Green Thumb Industries Revenue Rips as Profitability Improves

Green Thumb Industries Reports Fourth Quarter and Full Year 2025 Results

CHICAGO and VANCOUVER, British Columbia, Feb. 25, 2026 (GLOBE NEWSWIRE) — Green Thumb Industries Inc. (“Green Thumb” or the “Company”) (CSE: GTII) (OTCQX: GTBIF), a leading national cannabis consumer packaged goods company and owner of RISE Dispensaries, today reported its financial results for the fourth quarter and full year ended December 31, 2025. Financial results are reported in accordance with U.S. generally accepted accounting principles (“GAAP”), and all currency is in U.S. dollars.

Highlights for the fourth quarter ended December 31, 2025:

  • Revenue of $311.1 million, an increase of 5.7% over the prior year.
  • Cash at quarter end totaled $274.3 million.
  • GAAP net income of $83.2 million or $0.36 per basic and $0.35 per diluted share.
  • Normalized EBITDA of $100.2 million or 32.2% of revenue.
  • Cash flow from operations of $90.0 million.
  • Repurchased the equivalent of approximately 2.0 million of the Company’s Subordinate Voting Shares for $14.1 million.

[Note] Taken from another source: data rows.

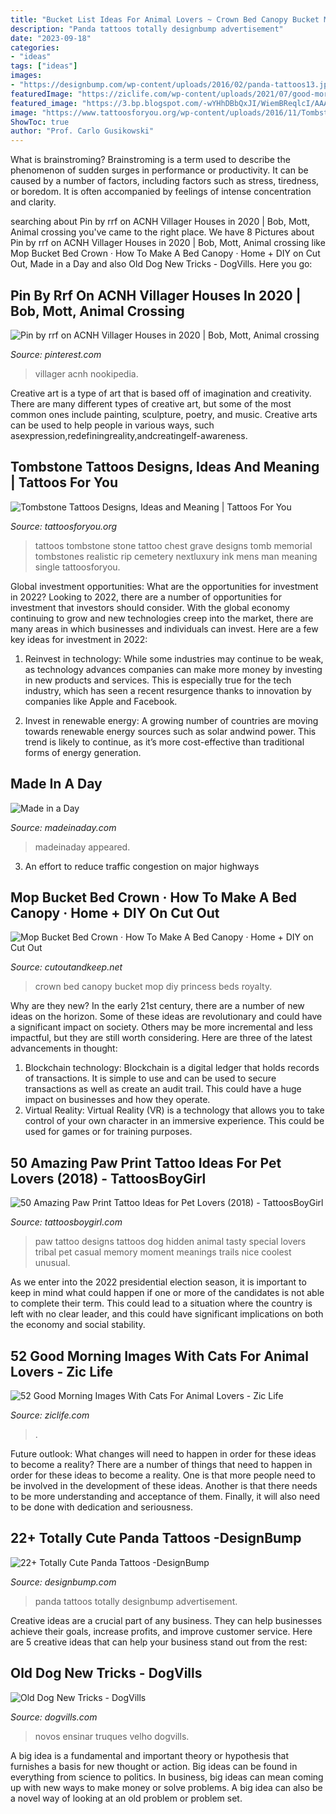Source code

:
 ```yaml
---
title: "Bucket List Ideas For Animal Lovers ~ Crown Bed Canopy Bucket Mop Diy Princess Beds Royalty"
description: "Panda tattoos totally designbump advertisement"
date: "2023-09-18"
categories:
- "ideas"
tags: ["ideas"]
images:
- "https://designbump.com/wp-content/uploads/2016/02/panda-tattoos13.jpg"
featuredImage: "https://ziclife.com/wp-content/uploads/2021/07/good-morning-6.jpg"
featured_image: "https://3.bp.blogspot.com/-wYHhDBbQxJI/WiemBReqlcI/AAAAAAAAIrs/FWdX7gQoTWgiY7Nb1HQiUEc9jz0ucsJAgCLcBGAs/s1600/animal%2Bpaw%2Bprint%2Btattoo%2Bmeaning.JPG"
image: "https://www.tattoosforyou.org/wp-content/uploads/2016/11/Tombstones-Tattoos.jpg"
ShowToc: true
author: "Prof. Carlo Gusikowski"
---
```



What is brainstroming?
Brainstroming is a term used to describe the phenomenon of sudden surges in performance or productivity. It can be caused by a number of factors, including factors such as stress, tiredness, or boredom. It is often accompanied by feelings of intense concentration and clarity.

	

		
searching about Pin by rrf on ACNH Villager Houses in 2020 | Bob, Mott, Animal crossing you've came to the right place. We have 8 Pictures about Pin by rrf on ACNH Villager Houses in 2020 | Bob, Mott, Animal crossing like Mop Bucket Bed Crown · How To Make A Bed Canopy · Home + DIY on Cut Out, Made in a Day and also Old Dog New Tricks - DogVills. Here you go:
		
    
## Pin By Rrf On ACNH Villager Houses In 2020 | Bob, Mott, Animal Crossing

<img loading=lazy src="https://i.pinimg.com/736x/c8/0b/12/c80b12c617839b5928925d3421e11c4c.jpg" onerror="this.onerror=null;this.src='https://tse1.mm.bing.net/th?id=OIP.why8YbhhyqlPAL92XPd7kQAAAA&amp;pid=15.1';" alt="Pin by rrf on ACNH Villager Houses in 2020 | Bob, Mott, Animal crossing">

_Source: pinterest.com_

>villager acnh nookipedia. 

	

Creative art is a type of art that is based off of imagination and creativity. There are many different types of creative art, but some of the most common ones include painting, sculpture, poetry, and music. Creative arts can be used to help people in various ways, such asexpression,redefiningreality,andcreatingelf-awareness.

    
## Tombstone Tattoos Designs, Ideas And Meaning | Tattoos For You

<img loading=lazy src="https://www.tattoosforyou.org/wp-content/uploads/2016/11/Tombstones-Tattoos.jpg" onerror="this.onerror=null;this.src='https://tse1.mm.bing.net/th?id=OIP.ZR5eHCNZ5tkmwez9zuzbjQHaJ4&amp;pid=15.1';" alt="Tombstone Tattoos Designs, Ideas and Meaning | Tattoos For You">

_Source: tattoosforyou.org_

>tattoos tombstone stone tattoo chest grave designs tomb memorial tombstones realistic rip cemetery nextluxury ink mens man meaning single tattoosforyou. 

	

Global investment opportunities: What are the opportunities for investment in 2022?
Looking to 2022, there are a number of opportunities for investment that investors should consider. With the global economy continuing to grow and new technologies creep into the market, there are many areas in which businesses and individuals can invest. Here are a few key ideas for investment in 2022: 
1. Reinvest in technology: While some industries may continue to be weak, as technology advances companies can make more money by investing in new products and services. This is especially true for the tech industry, which has seen a recent resurgence thanks to innovation by companies like Apple and Facebook. 

2. Invest in renewable energy: A growing number of countries are moving towards renewable energy sources such as solar andwind power. This trend is likely to continue, as it’s more cost-effective than traditional forms of energy generation. 


    
## Made In A Day

<img loading=lazy src="https://madeinaday.com/wp-content/uploads/2018/12/roberto-nickson-g-715417-unsplash-scaled.jpg" onerror="this.onerror=null;this.src='https://tse3.mm.bing.net/th?id=OIP.E_HAwFhJMDNP7DErXUKZ2AHaLH&amp;pid=15.1';" alt="Made in a Day">

_Source: madeinaday.com_

>madeinaday appeared. 

	

3. An effort to reduce traffic congestion on major highways 

    
## Mop Bucket Bed Crown · How To Make A Bed Canopy · Home + DIY On Cut Out

<img loading=lazy src="http://images.coplusk.net/project_images/190034/image/full_109953_2F2015-07-16-184642-FullSizeRender.jpg" onerror="this.onerror=null;this.src='https://tse1.mm.bing.net/th?id=OIP.Thy2u7SIih5NOSQ5KxfvkwHaJ4&amp;pid=15.1';" alt="Mop Bucket Bed Crown · How To Make A Bed Canopy · Home + DIY on Cut Out">

_Source: cutoutandkeep.net_

>crown bed canopy bucket mop diy princess beds royalty. 

	

Why are they new?
In the early 21st century, there are a number of new ideas on the horizon. Some of these ideas are revolutionary and could have a significant impact on society. Others may be more incremental and less impactful, but they are still worth considering. Here are three of the latest advancements in thought: 
1) Blockchain technology: Blockchain is a digital ledger that holds records of transactions. It is simple to use and can be used to secure transactions as well as create an audit trail. This could have a huge impact on businesses and how they operate. 
2) Virtual Reality: Virtual Reality (VR) is a technology that allows you to take control of your own character in an immersive experience. This could be used for games or for training purposes.

    
## 50 Amazing Paw Print Tattoo Ideas For Pet Lovers (2018) - TattoosBoyGirl

<img loading=lazy src="https://3.bp.blogspot.com/-wYHhDBbQxJI/WiemBReqlcI/AAAAAAAAIrs/FWdX7gQoTWgiY7Nb1HQiUEc9jz0ucsJAgCLcBGAs/s1600/animal%2Bpaw%2Bprint%2Btattoo%2Bmeaning.JPG" onerror="this.onerror=null;this.src='https://tse1.mm.bing.net/th?id=OIP.qOfcAkTf1kk0f0KlliPOXwHaG5&amp;pid=15.1';" alt="50 Amazing Paw Print Tattoo Ideas for Pet Lovers (2018) - TattoosBoyGirl">

_Source: tattoosboygirl.com_

>paw tattoo designs tattoos dog hidden animal tasty special lovers tribal pet casual memory moment meanings trails nice coolest unusual. 

	

As we enter into the 2022 presidential election season, it is important to keep in mind what could happen if one or more of the candidates is not able to complete their term. This could lead to a situation where the country is left with no clear leader, and this could have significant implications on both the economy and social stability.

    
## 52 Good Morning Images With Cats For Animal Lovers - Zic Life

<img loading=lazy src="https://ziclife.com/wp-content/uploads/2021/07/good-morning-6.jpg" onerror="this.onerror=null;this.src='https://tse2.mm.bing.net/th?id=OIP.HoIrbu-T20aTae-7wsRtkQHaHa&amp;pid=15.1';" alt="52 Good Morning Images With Cats For Animal Lovers - Zic Life">

_Source: ziclife.com_

>. 

	

Future outlook: What changes will need to happen in order for these ideas to become a reality?
There are a number of things that need to happen in order for these ideas to become a reality. One is that more people need to be involved in the development of these ideas. Another is that there needs to be more understanding and acceptance of them. Finally, it will also need to be done with dedication and seriousness.

    
## 22+ Totally Cute Panda Tattoos -DesignBump

<img loading=lazy src="https://designbump.com/wp-content/uploads/2016/02/panda-tattoos13.jpg" onerror="this.onerror=null;this.src='https://tse2.mm.bing.net/th?id=OIP.9bCXWmeOfIVIj8IgW7-rGwHaNK&amp;pid=15.1';" alt="22+ Totally Cute Panda Tattoos -DesignBump">

_Source: designbump.com_

>panda tattoos totally designbump advertisement. 

	

Creative ideas are a crucial part of any business. They can help businesses achieve their goals, increase profits, and improve customer service. Here are 5 creative ideas that can help your business stand out from the rest:

    
## Old Dog New Tricks - DogVills

<img loading=lazy src="https://www.dogvills.com/wp-content/uploads/2013/09/OLD-DOG-NEW-TRICKS.jpg" onerror="this.onerror=null;this.src='https://tse3.mm.bing.net/th?id=OIP.1Y8BFwGeApPc1wbvEdB6zQHaKl&amp;pid=15.1';" alt="Old Dog New Tricks - DogVills">

_Source: dogvills.com_

>novos ensinar truques velho dogvills. 

	

A big idea is a fundamental and important theory or hypothesis that furnishes a basis for new thought or action. Big ideas can be found in everything from science to politics. In business, big ideas can mean coming up with new ways to make money or solve problems. A big idea can also be a novel way of looking at an old problem or problem set.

Highlights for the year ended December 31, 2025:

  • Revenue of $1.2 billion, an increase of 3.4% over the prior year.
  • Cash flow from operations of $294.9 million.
  • GAAP net income of $114.2 million or $0.49 per basic and $0.48 per diluted share.
  • Normalized EBITDA of $348.4 million or 29.6% of revenue.
  • Repurchased the equivalent of approximately 7.7 million of the Company’s Subordinate Voting Shares for $38.9 million.
  • Grew retail footprint by 12 locations for a total of 113 stores nationwide.

See definitions and reconciliation of non-GAAP measures elsewhere in this release.

MANAGEMENT COMMENTARY

Green Thumb Founder, Chairman and Chief Executive Ben Kovler

“The Green Thumb team delivered record fourth-quarter revenue of $311 million, up 5.7% year-over-year, capping a year in which full-year revenue grew 3.4% to $1.2 billion despite ongoing price compression. Normalized EBITDA for the year was $348 million and cash flow from operations was $295 million. We ended 2025 with cash of $274 million and considerable financial flexibility through a senior credit facility that does not mature until September 2029. In addition, last week’s $50 million increase to that credit facility brings new cash onto an already strong balance sheet to deploy for the benefit of shareholders.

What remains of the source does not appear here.